You mentioned you had a tight time getting your boiler in, and might not have much space for tanks.  I am using 220 gallon expansion tanks, but I think that Tarm sells the same size to fit through a doorway if you needed to go that route.  Or you could try Tom and American Solartechnics if you wanted to build an indirect tank.  That way the pieces knock down and can be built back up if you have the space.  That is, if you decide you wanted to go the storage route.


----------



## avc8130 (Dec 24, 2012)

maple1 said:


> EDIT: BTW, I don't think the storage part of my new system added more than $1200 to the total costs, for the tanks, fittings, piping, & framing/insulation done so far.


 
Can you provide specifics on how you did the storage portion for that price?

ac


----------



## stee6043 (Dec 24, 2012)

avc8130 said:


> Can you provide specifics on how you did the storage portion for that price?
> 
> ac


 
Many folks around here have found used 500g propane (salvage) tanks for $100-250 each.  I paid $1300 each for my tanks brand new from a dealer.  I did this to avoid the cleaning required of used tanks. 

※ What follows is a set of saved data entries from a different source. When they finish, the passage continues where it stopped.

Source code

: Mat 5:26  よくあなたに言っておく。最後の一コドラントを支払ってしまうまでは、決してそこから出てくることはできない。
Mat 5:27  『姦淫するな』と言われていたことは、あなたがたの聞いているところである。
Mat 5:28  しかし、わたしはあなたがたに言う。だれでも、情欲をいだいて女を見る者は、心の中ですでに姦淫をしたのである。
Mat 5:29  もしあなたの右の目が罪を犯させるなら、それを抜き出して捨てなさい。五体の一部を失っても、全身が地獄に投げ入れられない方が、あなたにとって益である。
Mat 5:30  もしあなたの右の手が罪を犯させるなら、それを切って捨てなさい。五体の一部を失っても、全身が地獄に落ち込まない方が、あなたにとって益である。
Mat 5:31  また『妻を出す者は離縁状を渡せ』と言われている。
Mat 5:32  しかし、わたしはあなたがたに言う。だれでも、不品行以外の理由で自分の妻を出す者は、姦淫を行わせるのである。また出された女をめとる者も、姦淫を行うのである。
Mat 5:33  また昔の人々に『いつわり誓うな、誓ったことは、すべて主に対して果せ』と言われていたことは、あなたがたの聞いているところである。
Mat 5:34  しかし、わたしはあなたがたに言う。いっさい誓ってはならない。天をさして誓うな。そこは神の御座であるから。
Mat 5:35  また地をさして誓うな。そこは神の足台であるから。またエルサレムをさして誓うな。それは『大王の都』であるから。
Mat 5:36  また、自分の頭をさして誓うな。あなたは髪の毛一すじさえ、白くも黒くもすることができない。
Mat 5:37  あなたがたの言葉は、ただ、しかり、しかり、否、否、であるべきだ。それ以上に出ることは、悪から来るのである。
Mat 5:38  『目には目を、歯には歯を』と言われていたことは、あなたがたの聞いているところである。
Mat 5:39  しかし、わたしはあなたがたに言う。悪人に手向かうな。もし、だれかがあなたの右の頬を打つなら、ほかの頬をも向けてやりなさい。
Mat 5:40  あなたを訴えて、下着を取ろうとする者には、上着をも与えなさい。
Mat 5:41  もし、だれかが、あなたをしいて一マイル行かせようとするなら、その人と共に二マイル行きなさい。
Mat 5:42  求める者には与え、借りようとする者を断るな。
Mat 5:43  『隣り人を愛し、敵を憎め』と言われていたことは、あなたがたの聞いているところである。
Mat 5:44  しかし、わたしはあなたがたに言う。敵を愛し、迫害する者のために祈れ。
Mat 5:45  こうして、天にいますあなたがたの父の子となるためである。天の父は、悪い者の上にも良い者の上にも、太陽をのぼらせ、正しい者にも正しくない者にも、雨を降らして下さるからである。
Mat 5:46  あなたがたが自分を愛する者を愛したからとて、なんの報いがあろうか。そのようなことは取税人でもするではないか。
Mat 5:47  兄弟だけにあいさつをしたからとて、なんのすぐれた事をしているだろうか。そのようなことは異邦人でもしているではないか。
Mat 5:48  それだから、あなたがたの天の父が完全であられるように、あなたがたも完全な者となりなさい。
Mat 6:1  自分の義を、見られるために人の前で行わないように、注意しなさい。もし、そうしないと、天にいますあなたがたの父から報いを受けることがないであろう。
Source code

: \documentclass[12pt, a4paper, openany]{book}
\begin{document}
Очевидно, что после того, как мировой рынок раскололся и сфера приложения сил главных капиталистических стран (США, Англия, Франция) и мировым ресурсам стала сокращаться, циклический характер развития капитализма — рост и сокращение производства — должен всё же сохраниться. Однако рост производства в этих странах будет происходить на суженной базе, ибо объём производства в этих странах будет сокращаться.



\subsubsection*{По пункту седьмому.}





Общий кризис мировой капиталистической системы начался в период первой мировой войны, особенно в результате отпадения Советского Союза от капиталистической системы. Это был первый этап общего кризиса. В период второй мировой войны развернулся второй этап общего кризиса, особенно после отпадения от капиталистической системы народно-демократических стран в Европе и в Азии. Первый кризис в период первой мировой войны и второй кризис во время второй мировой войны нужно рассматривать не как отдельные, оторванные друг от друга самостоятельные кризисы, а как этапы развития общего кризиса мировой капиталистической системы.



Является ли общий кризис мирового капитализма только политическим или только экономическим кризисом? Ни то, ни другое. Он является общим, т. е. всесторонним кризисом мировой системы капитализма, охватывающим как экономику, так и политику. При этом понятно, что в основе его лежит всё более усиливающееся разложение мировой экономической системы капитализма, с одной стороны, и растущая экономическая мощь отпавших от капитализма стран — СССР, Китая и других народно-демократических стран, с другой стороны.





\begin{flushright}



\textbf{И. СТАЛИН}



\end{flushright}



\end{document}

Even my "new" pricing for propane tanks had me sub-$4,000 complete including the rack, plumbing, expansion, insulation and box material.  Was it worth it?  For me I couldn't heat with wood without storage.  So it was not a decision I had to make.  It was a part of my system design from day one.


----------



## maple1 (Dec 24, 2012)

Just dug out the invoice from my tank purchase. The 334 gallon tanks were $350 each.

So $700 for two tanks. Welding was $225.  Timber, strapping & screws for stacking was $50. Breaking pipe & fittings out for just storage from all the rest is kind of fuzzy, but it was black iron so didn't cost much to start with. Ball valves at $25 each - likely 4 on storage. My laddomat is storage related but also required, so factor in maybe another couple hundred for a 15-58 circ & a danfoss, if needed - but some costs are situation dependant, most storage-less boilers already have those (return temp protections) that could just be re-plumbed. Insulation wise, I had foam board & fibreglass left over from other house projects, spent maybe $30 on 2x4's, and another $50 on one bundle of Roxul that I'm not sure I needed - half of it is now a project left-over.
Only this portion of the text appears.